Work request:
Filter the listing below down to the lines holding the word "Praxis", and copy those lines.

Extracted records:

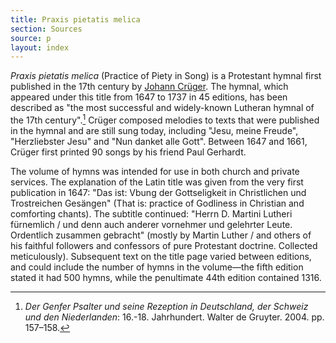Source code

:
 ```yaml
---
title: Praxis pietatis melica
section: Sources
source: p
layout: index
---
```


*Praxis pietatis melica* (Practice of Piety in Song) is a Protestant hymnal first published in the 17th century by [Johann Crüger](/authors/crüger). The hymnal, which appeared under this title from 1647 to 1737 in 45 editions, has been described as "the most successful and widely-known Lutheran hymnal of the 17th century".[^1] Crüger composed melodies to texts that were published in the hymnal and are still sung today, including "Jesu, meine Freude", "Herzliebster Jesu" and "Nun danket alle Gott". Between 1647 and 1661, Crüger first printed 90 songs by his friend Paul Gerhardt.

The volume of hymns was intended for use in both church and private services. The explanation of the Latin title was given from the very first publication in 1647: "Das ist: Vbung der Gottseligkeit in Christlichen und Trostreichen Gesängen" (That is: practice of Godliness in Christian and comforting chants). The subtitle continued: "Herrn D. Martini Lutheri fürnemlich / und denn auch anderer vornehmer und gelehrter Leute. Ordentlich zusammen gebracht" (mostly by Martin Luther / and others of his faithful followers and confessors of pure Protestant doctrine. Collected meticulously). Subsequent text on the title page varied between editions, and could include the number of hymns in the volume—the fifth edition stated it had 500 hymns, while the penultimate 44th edition contained 1316.

[^1]: *Der Genfer Psalter und seine Rezeption in Deutschland, der Schweiz und den Niederlanden*: 16.-18. Jahrhundert. Walter de Gruyter. 2004. pp. 157–158.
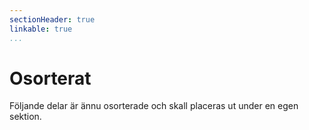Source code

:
 ```yaml
---
sectionHeader: true
linkable: true
...
```

Osorterat
=======================

Följande delar är ännu osorterade och skall placeras ut under en egen sektion.

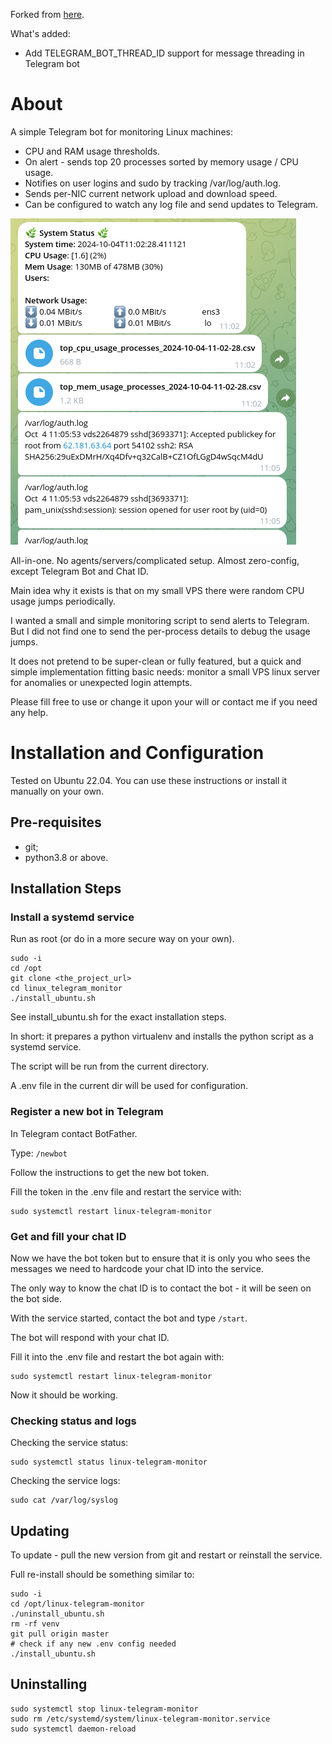 Forked from [here](https://gitflic.ru/project/mviktorov/linux-telegram-monitor).

What's added:
- Add TELEGRAM_BOT_THREAD_ID support for message threading in Telegram bot

# About
A simple Telegram bot for monitoring Linux machines:
- CPU and RAM usage thresholds.
- On alert - sends top 20 processes sorted by memory usage / CPU usage.
- Notifies on user logins and sudo by tracking /var/log/auth.log.
- Sends per-NIC current network upload and download speed.
- Can be configured to watch any log file and send updates to Telegram.

![Screenshot](img.png)

All-in-one. No agents/servers/complicated setup.
Almost zero-config, except Telegram Bot and Chat ID.

Main idea why it exists is that on my small VPS there were random CPU
usage jumps periodically.

I wanted a small and simple monitoring script to send alerts to Telegram.
But I did not find one to send the per-process details to debug the usage jumps.

It does not pretend to be super-clean or fully featured, but a quick and simple
implementation fitting basic needs: monitor a small VPS linux server for anomalies
or unexpected login attempts.

Please fill free to use or change it upon your will or contact me if you need any help.

# Installation and Configuration

Tested on Ubuntu 22.04.
You can use these instructions or install it manually on your own.

## Pre-requisites
- git;
- python3.8 or above.


## Installation Steps

### Install a systemd service
Run as root (or do in a more secure way on your own).

```shell
sudo -i
cd /opt
git clone <the_project_url>
cd linux_telegram_monitor
./install_ubuntu.sh
```

See install_ubuntu.sh for the exact installation steps.

In short: it prepares a python virtualenv and installs the python
script as a systemd service.

The script will be run from the current directory.

A .env file in the current dir will be used for configuration.

### Register a new bot in Telegram
In Telegram contact BotFather.

Type: `/newbot`

Follow the instructions to get the new bot token.

Fill the token in the .env file and restart the service with:
```shell
sudo systemctl restart linux-telegram-monitor
```

### Get and fill your chat ID
Now we have the bot token but to ensure that it is only you
who sees the messages we need to hardcode your chat ID into the service.

The only way to know the chat ID is to contact the bot - it
will be seen on the bot side.

With the service started, contact the bot and type `/start`.

The bot will respond with your chat ID.

Fill it into the .env file and restart the bot again with:
```shell
sudo systemctl restart linux-telegram-monitor
```

Now it should be working.

### Checking status and logs
Checking the service status:
```shell
sudo systemctl status linux-telegram-monitor
```

Checking the service logs:
```shell
sudo cat /var/log/syslog
```

## Updating

To update - pull the new version from git
and restart or reinstall the service.


Full re-install should be something similar to:
```shell
sudo -i
cd /opt/linux-telegram-monitor
./uninstall_ubuntu.sh
rm -rf venv
git pull origin master
# check if any new .env config needed
./install_ubuntu.sh
```

## Uninstalling

```shell
sudo systemctl stop linux-telegram-monitor
sudo rm /etc/systemd/system/linux-telegram-monitor.service
sudo systemctl daemon-reload
```
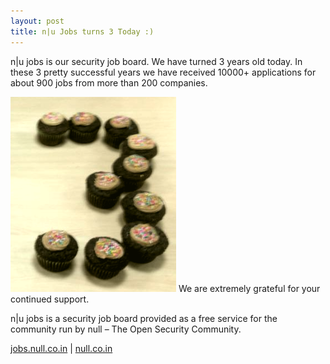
 ```yaml
---
layout: post
title: n|u Jobs turns 3 Today :)
---
```


n\|u jobs is our security job board. We have turned 3 years old today. In these 3 pretty successful years we have received 10000+ applications for about 900 jobs from more than 200 companies.

<!--more-->

![Null Jobs](/images/nulljobs-3.png)
We are extremely grateful for your continued support.

n\|u jobs is a security job board provided as a free service for the community run by null – The Open Security Community.

[jobs.null.co.in](http://jobs.null.co.in/) \| [null.co.in](http://www.null.co.in/)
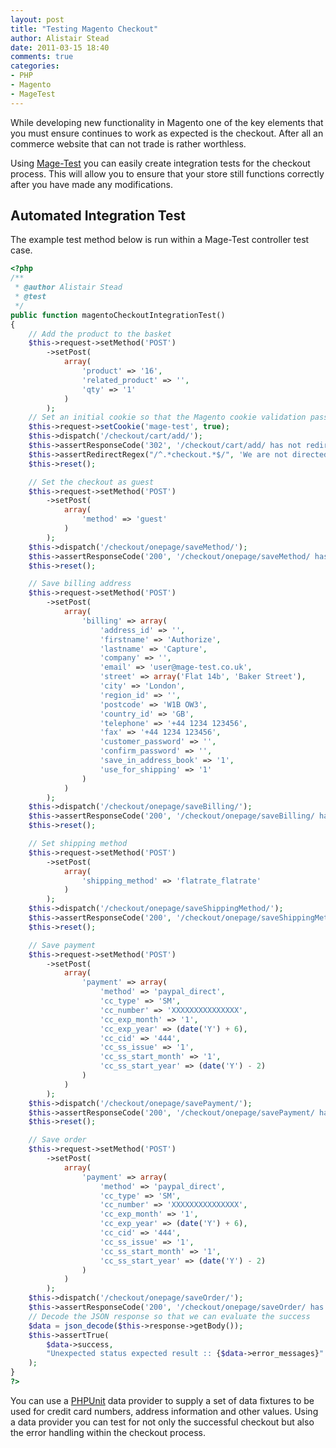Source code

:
 ```yaml
---
layout: post
title: "Testing Magento Checkout"
author: Alistair Stead
date: 2011-03-15 18:40
comments: true
categories:
- PHP
- Magento
- MageTest
---
```


While developing new functionality in Magento one of the key elements that you must ensure continues to work as expected is the checkout. After all an commerce website that can not trade is rather worthless.

Using <a title="Mage-Test" href="http://github.com/alistairstead/Mage-Test">Mage-Test</a> you can easily create integration tests for the checkout process. This will allow you to ensure that your store still functions correctly after you have made any modifications.

## Automated Integration Test ##

The example test method below is run within a Mage-Test controller test case.

``` php
<?php
/**
 * @author Alistair Stead
 * @test
 */
public function magentoCheckoutIntegrationTest()
{
    // Add the product to the basket
    $this->request->setMethod('POST')
        ->setPost(
            array(
                'product' => '16',
                'related_product' => '',
                'qty' => '1'
            )
        );
    // Set an initial cookie so that the Magento cookie validation passes
    $this->request->setCookie('mage-test', true);
    $this->dispatch('/checkout/cart/add/');
    $this->assertResponseCode('302', '/checkout/cart/add/ has not redirected to the cart');
    $this->assertRedirectRegex("/^.*checkout.*$/", 'We are not directed to the checkout as expected');
    $this->reset();

    // Set the checkout as guest
    $this->request->setMethod('POST')
        ->setPost(
            array(
                'method' => 'guest'
            )
        );
    $this->dispatch('/checkout/onepage/saveMethod/');
    $this->assertResponseCode('200', '/checkout/onepage/saveMethod/ has not responded as expected');
    $this->reset();

    // Save billing address
    $this->request->setMethod('POST')
        ->setPost(
            array(
                'billing' => array(
                    'address_id' => '',
                    'firstname' => 'Authorize',
                    'lastname' => 'Capture',
                    'company' => '',
                    'email' => 'user@mage-test.co.uk',
                    'street' => array('Flat 14b', 'Baker Street'),
                    'city' => 'London',
                    'region_id' => '',
                    'postcode' => 'W1B OW3',
                    'country_id' => 'GB',
                    'telephone' => '+44 1234 123456',
                    'fax' => '+44 1234 123456',
                    'customer_password' => '',
                    'confirm_password' => '',
                    'save_in_address_book' => '1',
                    'use_for_shipping' => '1'
                )
            )
        );
    $this->dispatch('/checkout/onepage/saveBilling/');
    $this->assertResponseCode('200', '/checkout/onepage/saveBilling/ has not responded as expected');
    $this->reset();

    // Set shipping method
    $this->request->setMethod('POST')
        ->setPost(
            array(
                'shipping_method' => 'flatrate_flatrate'
            )
        );
    $this->dispatch('/checkout/onepage/saveShippingMethod/');
    $this->assertResponseCode('200', '/checkout/onepage/saveShippingMethod/ has not responded as expected');
    $this->reset();

    // Save payment
    $this->request->setMethod('POST')
        ->setPost(
            array(
                'payment' => array(
                    'method' => 'paypal_direct',
                    'cc_type' => 'SM',
                    'cc_number' => 'XXXXXXXXXXXXXXX',
                    'cc_exp_month' => '1',
                    'cc_exp_year' => (date('Y') + 6),
                    'cc_cid' => '444',
                    'cc_ss_issue' => '1',
                    'cc_ss_start_month' => '1',
                    'cc_ss_start_year' => (date('Y') - 2)
                )
            )
        );
    $this->dispatch('/checkout/onepage/savePayment/');
    $this->assertResponseCode('200', '/checkout/onepage/savePayment/ has not responded as expected');
    $this->reset();

    // Save order
    $this->request->setMethod('POST')
        ->setPost(
            array(
                'payment' => array(
                    'method' => 'paypal_direct',
                    'cc_type' => 'SM',
                    'cc_number' => 'XXXXXXXXXXXXXXX',
                    'cc_exp_month' => '1',
                    'cc_exp_year' => (date('Y') + 6),
                    'cc_cid' => '444',
                    'cc_ss_issue' => '1',
                    'cc_ss_start_month' => '1',
                    'cc_ss_start_year' => (date('Y') - 2)
                )
            )
        );
    $this->dispatch('/checkout/onepage/saveOrder/');
    $this->assertResponseCode('200', '/checkout/onepage/saveOrder/ has not responded as expected');
    // Decode the JSON response so that we can evaluate the success
    $data = json_decode($this->response->getBody());
    $this->assertTrue(
        $data->success,
        "Unexpected status expected result :: {$data->error_messages}"
    );
}
?>
```

You can use a <a title="PHPUnit" href="https://github.com/sebastianbergmann/phpunit/">PHPUnit</a> data provider to supply a set of data fixtures to be used for credit card numbers, address information and other values. Using a data provider you can test for not only the successful checkout but also the error handling within the checkout process.
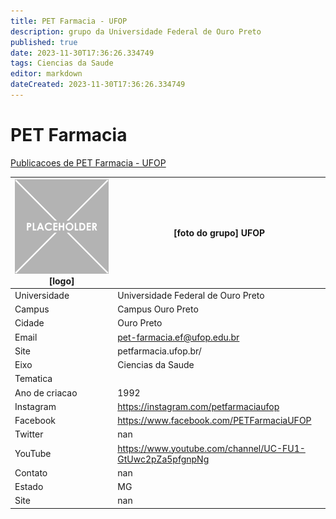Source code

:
 ```yaml
---
title: PET Farmacia - UFOP
description: grupo da Universidade Federal de Ouro Preto
published: true
date: 2023-11-30T17:36:26.334749
tags: Ciencias da Saude
editor: markdown
dateCreated: 2023-11-30T17:36:26.334749
---
```


# PET Farmacia

[Publicacoes de PET Farmacia - UFOP](/atividade/242PETFarmaciaUFOP/feed.md)

| ![placeholder.png](/placeholder.png) [logo] | [foto do grupo] UFOP         |
| ------------------------------------------- | ------------------------------------------------- |
| Universidade                                | Universidade Federal de Ouro Preto      |
| Campus                                      | Campus Ouro Preto            |
| Cidade                                      | Ouro Preto             |
| Email                                       | pet-farmacia.ef@ufop.edu.br             |
| Site                                        | petfarmacia.ufop.br/              |
| Eixo                                        | Ciencias da Saude              |
| Tematica                                    |           |
| Ano de criacao                              | 1992        |
| Instagram                                   | https://instagram.com/petfarmaciaufop         |
| Facebook                                    | https://www.facebook.com/PETFarmaciaUFOP          |
| Twitter                                     | nan           |
| YouTube                                     | https://www.youtube.com/channel/UC-FU1-GtUwc2pZa5pfgnpNg           |
| Contato                                     | nan         |
| Estado                                      |  MG            |
| Site                                        | nan |

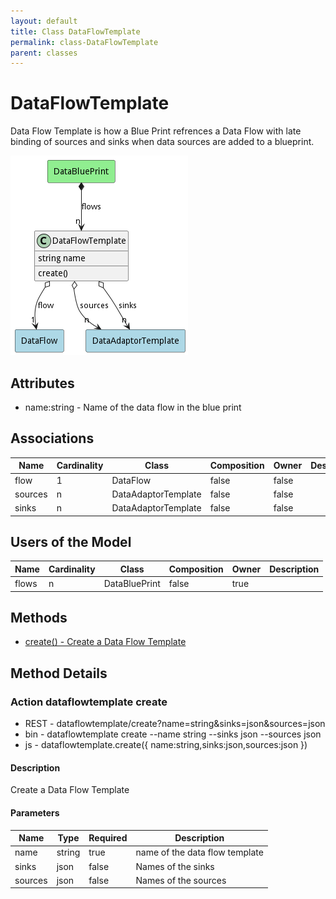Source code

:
 ```yaml
---
layout: default
title: Class DataFlowTemplate
permalink: class-DataFlowTemplate
parent: classes
---
```


# DataFlowTemplate

Data Flow Template is how a Blue Print refrences a Data Flow with late binding of sources and sinks when data sources are added to a blueprint.

![Logical Diagram](./logical.png)

## Attributes

* name:string - Name of the data flow in the blue print


## Associations

| Name | Cardinality | Class | Composition | Owner | Description |
| --- | --- | --- | --- | --- | --- |
| flow | 1 | DataFlow | false | false |  |
| sources | n | DataAdaptorTemplate | false | false |  |
| sinks | n | DataAdaptorTemplate | false | false |  |



## Users of the Model

| Name | Cardinality | Class | Composition | Owner | Description |
| --- | --- | --- | --- | --- | --- |
| flows | n | DataBluePrint | false | true |  |





## Methods

* [create() - Create a Data Flow Template](#action-create)


<h2>Method Details</h2>
    
### Action dataflowtemplate create



* REST - dataflowtemplate/create?name=string&amp;sinks=json&amp;sources=json
* bin - dataflowtemplate create --name string --sinks json --sources json
* js - dataflowtemplate.create({ name:string,sinks:json,sources:json })

#### Description
Create a Data Flow Template

#### Parameters

| Name | Type | Required | Description |
|---|---|---|---|
| name | string |true | name of the data flow template |
| sinks | json |false | Names of the sinks |
| sources | json |false | Names of the sources |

Response to this task:
title: Praxis pietatis melica
*Praxis pietatis melica* (Practice of Piety in Song) is a Protestant hymnal first published in the 17th century by [Johann Crüger](/authors/crüger). The hymnal, which appeared under this title from 1647 to 1737 in 45 editions, has been described as "the most successful and widely-known Lutheran hymnal of the 17th century".[^1] Crüger composed melodies to texts that were published in the hymnal and are still sung today, including "Jesu, meine Freude", "Herzliebster Jesu" and "Nun danket alle Gott". Between 1647 and 1661, Crüger first printed 90 songs by his friend Paul Gerhardt.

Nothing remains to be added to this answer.